> _Exercise prompt_: Every line that contains the word "outros" should be copied from the records below.

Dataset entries
§ §

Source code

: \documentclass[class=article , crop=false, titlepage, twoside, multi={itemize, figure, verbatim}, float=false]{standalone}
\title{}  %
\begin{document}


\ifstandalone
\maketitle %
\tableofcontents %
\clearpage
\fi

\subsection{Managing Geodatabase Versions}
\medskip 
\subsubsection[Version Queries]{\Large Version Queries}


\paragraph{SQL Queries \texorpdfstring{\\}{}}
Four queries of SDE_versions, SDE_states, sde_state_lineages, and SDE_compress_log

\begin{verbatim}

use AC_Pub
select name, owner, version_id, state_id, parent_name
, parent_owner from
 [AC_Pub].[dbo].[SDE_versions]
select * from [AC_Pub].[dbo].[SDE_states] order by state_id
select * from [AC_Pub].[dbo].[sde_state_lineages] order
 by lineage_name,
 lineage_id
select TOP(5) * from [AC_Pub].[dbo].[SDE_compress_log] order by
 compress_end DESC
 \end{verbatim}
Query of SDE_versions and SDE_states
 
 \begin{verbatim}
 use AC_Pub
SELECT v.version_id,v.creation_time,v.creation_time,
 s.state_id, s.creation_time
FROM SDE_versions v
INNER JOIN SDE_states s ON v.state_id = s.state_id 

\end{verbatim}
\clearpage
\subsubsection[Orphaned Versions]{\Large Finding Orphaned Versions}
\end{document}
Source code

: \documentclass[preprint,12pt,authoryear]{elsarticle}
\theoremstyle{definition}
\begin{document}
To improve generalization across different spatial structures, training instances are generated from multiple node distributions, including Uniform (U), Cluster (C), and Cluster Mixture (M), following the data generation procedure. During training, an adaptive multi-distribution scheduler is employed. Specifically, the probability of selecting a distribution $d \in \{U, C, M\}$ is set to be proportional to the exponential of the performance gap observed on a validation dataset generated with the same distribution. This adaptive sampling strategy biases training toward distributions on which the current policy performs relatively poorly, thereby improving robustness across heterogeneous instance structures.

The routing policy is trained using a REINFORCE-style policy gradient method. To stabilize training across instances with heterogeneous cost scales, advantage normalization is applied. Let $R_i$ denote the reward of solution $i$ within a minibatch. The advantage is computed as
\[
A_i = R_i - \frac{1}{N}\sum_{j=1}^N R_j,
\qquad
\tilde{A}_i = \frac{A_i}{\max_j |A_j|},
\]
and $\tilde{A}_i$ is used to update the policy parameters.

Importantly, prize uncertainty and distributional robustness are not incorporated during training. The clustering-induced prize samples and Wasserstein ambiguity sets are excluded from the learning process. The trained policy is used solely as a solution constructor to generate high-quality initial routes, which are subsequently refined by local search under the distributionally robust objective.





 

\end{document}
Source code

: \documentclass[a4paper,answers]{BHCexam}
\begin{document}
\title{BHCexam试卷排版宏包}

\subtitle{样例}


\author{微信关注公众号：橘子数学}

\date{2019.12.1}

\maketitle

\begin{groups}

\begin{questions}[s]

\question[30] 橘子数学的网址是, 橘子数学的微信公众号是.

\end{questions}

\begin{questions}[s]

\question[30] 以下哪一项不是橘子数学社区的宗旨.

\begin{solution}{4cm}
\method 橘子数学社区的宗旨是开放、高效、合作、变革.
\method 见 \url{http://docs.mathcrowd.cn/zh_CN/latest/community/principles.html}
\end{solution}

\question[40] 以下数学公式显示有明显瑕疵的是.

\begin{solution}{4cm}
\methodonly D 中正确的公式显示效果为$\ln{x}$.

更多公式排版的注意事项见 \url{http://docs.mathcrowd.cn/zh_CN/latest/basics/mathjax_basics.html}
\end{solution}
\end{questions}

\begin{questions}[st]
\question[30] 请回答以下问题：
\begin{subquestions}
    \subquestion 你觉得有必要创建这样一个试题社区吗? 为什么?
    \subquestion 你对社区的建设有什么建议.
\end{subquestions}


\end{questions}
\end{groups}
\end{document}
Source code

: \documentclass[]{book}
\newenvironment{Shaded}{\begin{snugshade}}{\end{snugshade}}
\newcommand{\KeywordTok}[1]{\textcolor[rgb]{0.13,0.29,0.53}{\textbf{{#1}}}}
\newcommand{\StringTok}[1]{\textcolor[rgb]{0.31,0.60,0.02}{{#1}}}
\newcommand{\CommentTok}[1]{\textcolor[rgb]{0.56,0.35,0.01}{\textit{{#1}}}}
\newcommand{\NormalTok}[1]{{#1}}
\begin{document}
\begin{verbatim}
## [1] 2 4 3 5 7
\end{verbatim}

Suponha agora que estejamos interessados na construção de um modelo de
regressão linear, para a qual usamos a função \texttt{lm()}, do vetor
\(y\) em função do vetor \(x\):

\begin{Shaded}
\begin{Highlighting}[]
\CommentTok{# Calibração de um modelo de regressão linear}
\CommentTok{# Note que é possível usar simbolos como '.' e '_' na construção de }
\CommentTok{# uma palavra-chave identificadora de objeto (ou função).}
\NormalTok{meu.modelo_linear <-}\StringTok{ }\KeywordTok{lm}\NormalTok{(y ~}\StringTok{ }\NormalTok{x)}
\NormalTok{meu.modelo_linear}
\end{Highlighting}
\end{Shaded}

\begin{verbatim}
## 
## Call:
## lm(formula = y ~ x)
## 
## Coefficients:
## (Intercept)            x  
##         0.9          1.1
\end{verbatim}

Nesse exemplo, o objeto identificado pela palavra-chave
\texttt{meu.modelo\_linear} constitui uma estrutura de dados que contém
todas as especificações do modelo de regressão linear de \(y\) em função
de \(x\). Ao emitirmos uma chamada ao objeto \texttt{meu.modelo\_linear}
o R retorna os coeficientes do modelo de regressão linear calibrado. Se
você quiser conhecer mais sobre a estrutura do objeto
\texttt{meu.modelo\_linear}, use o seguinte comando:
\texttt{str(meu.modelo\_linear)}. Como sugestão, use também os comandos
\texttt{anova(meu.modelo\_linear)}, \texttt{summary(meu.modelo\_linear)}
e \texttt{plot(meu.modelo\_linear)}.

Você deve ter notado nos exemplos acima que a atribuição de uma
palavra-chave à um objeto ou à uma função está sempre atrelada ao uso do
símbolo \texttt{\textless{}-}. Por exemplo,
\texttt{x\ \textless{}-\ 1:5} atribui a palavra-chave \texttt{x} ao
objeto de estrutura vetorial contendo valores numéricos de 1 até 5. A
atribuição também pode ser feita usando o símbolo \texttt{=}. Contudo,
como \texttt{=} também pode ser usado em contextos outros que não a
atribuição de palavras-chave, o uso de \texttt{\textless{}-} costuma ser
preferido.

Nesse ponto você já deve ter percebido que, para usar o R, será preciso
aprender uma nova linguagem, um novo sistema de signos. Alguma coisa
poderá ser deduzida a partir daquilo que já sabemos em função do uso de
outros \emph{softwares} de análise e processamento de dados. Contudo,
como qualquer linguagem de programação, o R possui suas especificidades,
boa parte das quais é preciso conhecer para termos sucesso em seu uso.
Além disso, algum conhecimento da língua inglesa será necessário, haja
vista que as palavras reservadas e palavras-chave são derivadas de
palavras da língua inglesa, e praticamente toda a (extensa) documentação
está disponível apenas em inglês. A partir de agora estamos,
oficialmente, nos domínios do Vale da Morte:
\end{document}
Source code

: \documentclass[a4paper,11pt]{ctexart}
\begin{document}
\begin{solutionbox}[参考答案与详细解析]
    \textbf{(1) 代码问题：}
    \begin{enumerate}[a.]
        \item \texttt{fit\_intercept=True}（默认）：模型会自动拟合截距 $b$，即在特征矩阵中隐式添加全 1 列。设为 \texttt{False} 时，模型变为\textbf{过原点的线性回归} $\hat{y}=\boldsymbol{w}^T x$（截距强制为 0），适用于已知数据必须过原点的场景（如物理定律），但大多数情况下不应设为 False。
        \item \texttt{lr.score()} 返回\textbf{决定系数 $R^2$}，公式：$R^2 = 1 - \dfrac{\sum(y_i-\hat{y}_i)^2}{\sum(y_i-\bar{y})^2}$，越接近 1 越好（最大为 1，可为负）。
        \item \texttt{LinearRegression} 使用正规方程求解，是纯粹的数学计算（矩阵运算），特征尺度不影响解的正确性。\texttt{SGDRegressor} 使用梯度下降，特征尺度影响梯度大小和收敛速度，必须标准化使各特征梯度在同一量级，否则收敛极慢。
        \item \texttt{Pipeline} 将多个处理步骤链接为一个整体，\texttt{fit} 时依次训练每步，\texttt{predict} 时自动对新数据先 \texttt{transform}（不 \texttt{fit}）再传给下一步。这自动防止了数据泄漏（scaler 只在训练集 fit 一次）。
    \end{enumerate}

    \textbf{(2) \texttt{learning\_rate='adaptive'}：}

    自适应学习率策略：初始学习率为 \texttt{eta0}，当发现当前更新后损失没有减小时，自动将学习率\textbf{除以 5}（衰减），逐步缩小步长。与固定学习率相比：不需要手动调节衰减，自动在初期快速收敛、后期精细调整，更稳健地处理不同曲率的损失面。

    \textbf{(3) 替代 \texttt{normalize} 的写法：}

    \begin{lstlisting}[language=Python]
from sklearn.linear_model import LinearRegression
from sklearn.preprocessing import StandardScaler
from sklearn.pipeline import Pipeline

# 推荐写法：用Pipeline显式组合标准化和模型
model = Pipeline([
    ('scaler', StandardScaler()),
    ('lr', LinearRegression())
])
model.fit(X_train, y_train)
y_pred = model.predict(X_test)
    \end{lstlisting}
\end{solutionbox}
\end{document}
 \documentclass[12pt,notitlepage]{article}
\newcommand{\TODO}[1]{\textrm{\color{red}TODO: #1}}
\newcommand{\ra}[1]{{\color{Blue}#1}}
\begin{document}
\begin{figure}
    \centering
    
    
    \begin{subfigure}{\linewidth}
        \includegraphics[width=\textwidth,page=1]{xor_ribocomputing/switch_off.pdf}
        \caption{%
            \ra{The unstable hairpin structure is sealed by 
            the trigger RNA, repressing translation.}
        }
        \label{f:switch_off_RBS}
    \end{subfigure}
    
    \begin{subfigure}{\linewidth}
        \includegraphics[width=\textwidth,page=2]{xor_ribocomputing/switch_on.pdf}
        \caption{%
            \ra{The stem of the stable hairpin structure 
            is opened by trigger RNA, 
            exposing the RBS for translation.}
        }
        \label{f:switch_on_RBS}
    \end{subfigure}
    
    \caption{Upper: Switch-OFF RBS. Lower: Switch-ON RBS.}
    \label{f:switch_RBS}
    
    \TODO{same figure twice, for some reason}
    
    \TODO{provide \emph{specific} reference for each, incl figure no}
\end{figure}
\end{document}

§ §

> _Written solution_:
como \texttt{=} também pode ser usado em contextos outros que não a
outros \emph{softwares} de análise e processamento de dados. Contudo,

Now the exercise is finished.